Document Management: Seeing Double

An election promise: There will be a car in every garage, a chicken in every pot, and two monitors on every desktop.

Okay, so that's not the standard promise. So forget the car and the chicken--but the possibility of accounting firms and other heavy-duty paper handlers ending up with a monitor population that's twice the current level is fairly likely.

Because in the attempt to displace paper--or at least reduce its use--many feel the usual system of one monitor per desktop is self-defeating. As one observer pointed out, accountants compare things, and generally, they are going to print out documents to compare them to the one-screen image, since most monitors don't have enough display area to compare documents side by side. Thus, the need for a second monitor becomes important in cutting down print outs.
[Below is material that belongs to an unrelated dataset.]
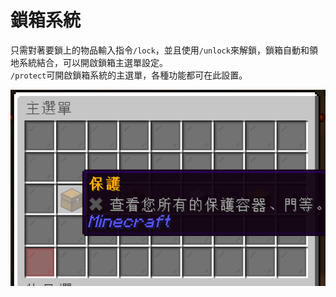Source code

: # 鎖箱系統
只需對著要鎖上的物品輸入指令`/lock`，並且使用`/unlock`來解鎖，鎖箱自動和領地系統結合，可以開啟鎖箱主選單設定。  
`/protect`可開啟鎖箱系統的主選單，各種功能都可在此設置。

![image](../image/protect-menu.png)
And if you think this is unlikely in the world of accounting firms, think again. Firms that have implemented or are thinking of implementing document management systems are doubling up on their displays. WithumSmith+Brown, a New Jersey firm, got 200 more monitors for its 200 computer users, although the first monitor is more often a dockable notebook system with a display than a traditional CRT. (Actually, the CRTs are out the door.) The firm also gave each staffer a scanner.

The one thing that makes this spread of hardware bearable is the fact that flat-screen displays are now affordable and workers won't have to have two monitors the size of aircraft engines hogging the available space.

The belief is that the two-monitor system does work. But like everything else in technology, it goes to show that automating a process seems to generate the need for more technology. Monitors and scanners, am I forgetting something? Oh yes, if you are going to have workers in different sites viewing the same documents, how is your bandwidth?

Remember when you could just give somebody a pencil and tell them to get to work?